ALFRED MOREFIELD PHILLIPS
Revised 23 January 2019 by author Lawrence Eugene Vaughn Jr
L-R: Front: Marjorie Gwendolyn White Vaughn & Lawrence Eugene Vaughn. Back: Alfred Morefield Phillips, Jessie Beulah Phillips Vaughn holding Sharon Lee Sampson, and Helen Ruth Vaughn Sampson. 1943. In the photo at right: Alfred Morefield Phillips holds great-granddaughter Sharon Lee Sampson born April 26, 1942.
The Phillips Family
I really can’t remember much about the Phillips family, since we lived a few hours apart and didn’t visit that often. I do recall that once, as a youngster, we went to a family reunion for the Phillips in south central Illinois. I remember being on an expansive green lawn, rows of picnic tables filled with food, groups of adults sitting or standing, engaged in conversation.
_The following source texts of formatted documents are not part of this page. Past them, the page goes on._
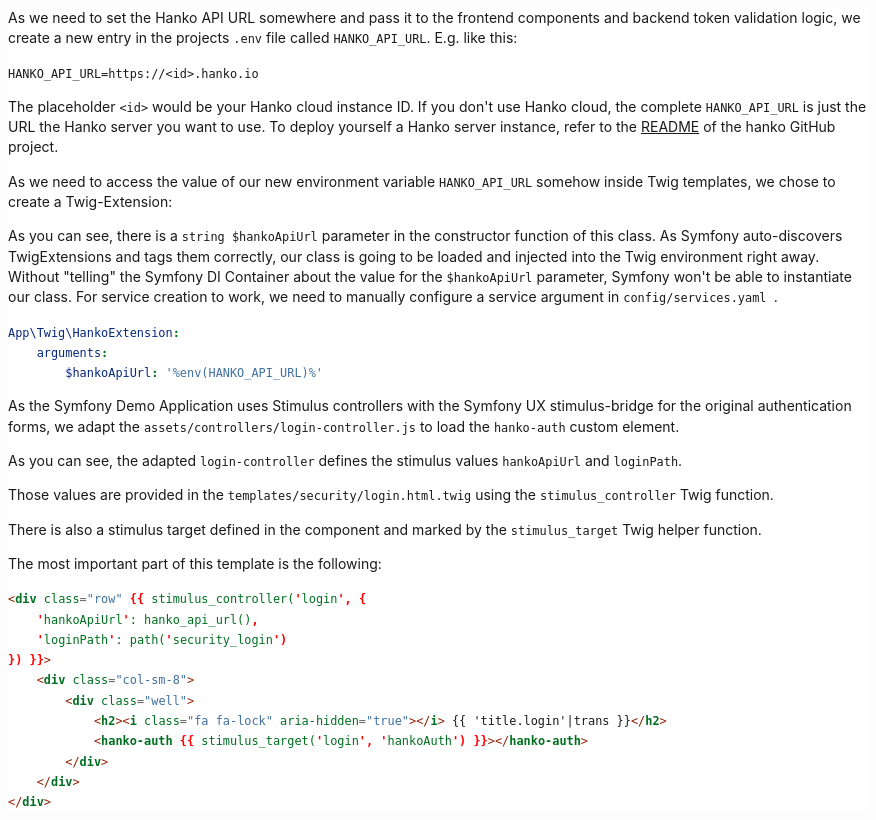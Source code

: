 As we need to set the Hanko API URL somewhere and pass it to the frontend components and backend token validation logic, we create a new entry in the projects `.env` file called `HANKO_API_URL`. E.g. like this:

```
HANKO_API_URL=https://<id>.hanko.io
```

The placeholder `<id>` would be your Hanko cloud instance ID. If you don't use Hanko cloud, the complete `HANKO_API_URL` is just the URL the Hanko server you want to use. To deploy yourself a Hanko server instance, refer to the [README](https://github.com/teamhanko/hanko) of the hanko GitHub project.

As we need to access the value of our new environment variable `HANKO_API_URL` somehow inside Twig templates, we chose to create a Twig-Extension:

<script src="https://emgithub.com/embed-v2.js?target=https%3A%2F%2Fgithub.com%2Fteamhanko%2Fsymfony-example%2Fblob%2Fmain%2Fsrc%2FTwig%2FHankoExtension.php&style=default&type=code&showBorder=on&showLineNumbers=on&showFileMeta=on&showFullPath=on&showCopy=on&fetchFromJsDelivr=on"></script>

As you can see, there is a `string $hankoApiUrl` parameter in the constructor function of this class. As Symfony auto-discovers  TwigExtensions and tags them correctly, our class is going to be loaded and injected into the Twig environment right away.
Without "telling" the Symfony DI Container about the value for the `$hankoApiUrl` parameter, Symfony won't be able to instantiate our class. For service creation to work, we need to manually configure a service argument in `config/services.yaml `.

```yaml
App\Twig\HankoExtension:
    arguments:
        $hankoApiUrl: '%env(HANKO_API_URL)%'
```

As the Symfony Demo Application uses Stimulus controllers with the Symfony UX stimulus-bridge for the original authentication forms, we adapt the `assets/controllers/login-controller.js` to load the `hanko-auth` custom element.

<script src="https://emgithub.com/embed-v2.js?target=https%3A%2F%2Fgithub.com%2Fteamhanko%2Fsymfony-example%2Fblob%2Fmain%2Fassets%2Fcontrollers%2Flogin-controller.js&style=default&type=code&showBorder=on&showLineNumbers=on&showFileMeta=on&showFullPath=on&showCopy=on&fetchFromJsDelivr=on"></script>

As you can see, the adapted `login-controller` defines the stimulus values `hankoApiUrl` and `loginPath`.

Those values are provided in the `templates/security/login.html.twig` using the `stimulus_controller` Twig function.

There is also a stimulus target defined in the component and marked by the `stimulus_target` Twig helper function.

<script src="https://emgithub.com/embed-v2.js?target=https%3A%2F%2Fgithub.com%2Fteamhanko%2Fsymfony-example%2Fblob%2Fmain%2Ftemplates%2Fsecurity%2Flogin.html.twig&style=default&type=code&showBorder=on&showLineNumbers=on&showFileMeta=on&showFullPath=on&showCopy=on&fetchFromJsDelivr=on"></script>

The most important part of this template is the following:

```html
<div class="row" {{ stimulus_controller('login', {
    'hankoApiUrl': hanko_api_url(),
    'loginPath': path('security_login')
}) }}>
    <div class="col-sm-8">
        <div class="well">
            <h2><i class="fa fa-lock" aria-hidden="true"></i> {{ 'title.login'|trans }}</h2>
            <hanko-auth {{ stimulus_target('login', 'hankoAuth') }}></hanko-auth>
        </div>
    </div>
</div>
```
l also have a visual image permanently implanted in my memory of a huge metal stock watering tank, probably six or eight feet long, under a huge old shade tree. It seemed to me to be filled with hundreds of bottles of soda pop on cracked ice! It made quite an impression on me, didn’t it? I can still clearly recall the image!
Alfred Morefield Phillips
Alfred Morefield Phillips was Jessie Beulah Phillip’s father. He farmed land just south of Marion, Illinois, but, as coal was discovered in the area, coal mines were springing up everywhere. The 1920 U.S. Census lists his occupation as “Coal Miner,” and a careful search of census records, indicates that he was back farming in Creal Springs Township, Williamson County, in 1930. U.S. Census, church directories and phone books for 1940 don’t return any records.
When he was born on June 5, 1865, in Marion, Illinois, his father, John, a cabinet maker, was 25 and his mother, Martha, was 26. They were living in Williamson County, Township 9, Range 2. He had five brothers. John, his father, was born in Virginia, and his mother, Martha, was born in Tennessee. All of their children were born in Illinois.
U.S. Census records for John and Martha have many of the typical errors found on these records, ranging from spelling errors to incorrect age calculations.
By 1920 census reports had become much more accurate and informative, better reflecting the makeup of the whole family unit,, and including those who may have been away at the time the census visit to the home was made.
Alfred entered into farming in Williamson County, near Marion. On 13 Dec 1893, He married Leona Wilma McAnelly, age 20, Marion. They had three sons and one daughter between 1894 and 1907.
Leona preceded Alfred in death on December 6, 1939. Alfred died at his son, Harry Lee’s home, on April 8, 1957, at the age of 91, and was buried in Shiloh Cemetery, in Marion, Williamson County, in his hometown.
Leona Wilma McAnelly was born on November 18, 1868, in Williamson, Illinois, her father, John, was 48, and her mother, Matilda, was 33. She married Alfred Morefield Phillips on December 13, 1893, in Marion, Illinois. They had four children in 12 years. She died on December 6, 1939, at the age of 71, and was buried in in Shiloh Cemetery in Marion, Illinois.
Alfred Morefield Phillips 1865–1957BIRTH 05 JUN 1865 • Marion, Williamson, Illinois • DEATH 08 APR 1957 • Shiloh Cemetery, Marion IL
Leona Wilma McAnelly 1868–1939 • BIRTH 18 NOV 1868 • Williamson County, Illinois • DEATH 06 DEC 1939 • Shiloh Cemetery, Marion IL
Arley Marshall Phillips was born on January 26, 1907, in Williamson County, Illinois, his father, Alfred, was 41 and his mother, Leona, was 38. He had two brothers and one sister. In 1927 he married Verna Vivian Stapleton, born on July 20, 1910, to Charles, age 25, and her mother Clella, age 21. They had one child, Larry Dean, during their marriage.
Arley died on February 14, 1963, at the age of 56, and was buried in Marion, Illinois.
Verna died on June 2, 1995, in Marion at the age of 84.
Larry died 7 Sep 2015 in Bonita Springs, Lee County, Florida.
Jessie Elizabeth Hollis and Clyde Emerson Phillips
A Day on the Farm
On at least one other occasion, my family travelled to Clyde Phillip’s farm, where he spent a big part of the afternoon taking us for rides on a two-wheeled pony cart. We were not allowed to pet the pony because it was in training. It sure was pretty; golden brown with white mane, tail and socks, and trotted much like a Tennessee Walker.
That was a fun afternoon, experiencing the various farm animals, playing in the hay loft of the horse barn, throwing loose hay into the feeding troughs below, visiting the shiny tack room, and ending with a trip to the root cellar to retrieve quarts of canned food to make a sumptuous meal. I was awed by a large serving bowl filled with homemade butter they had made themselves! It was truly a whole other world than the one we knew.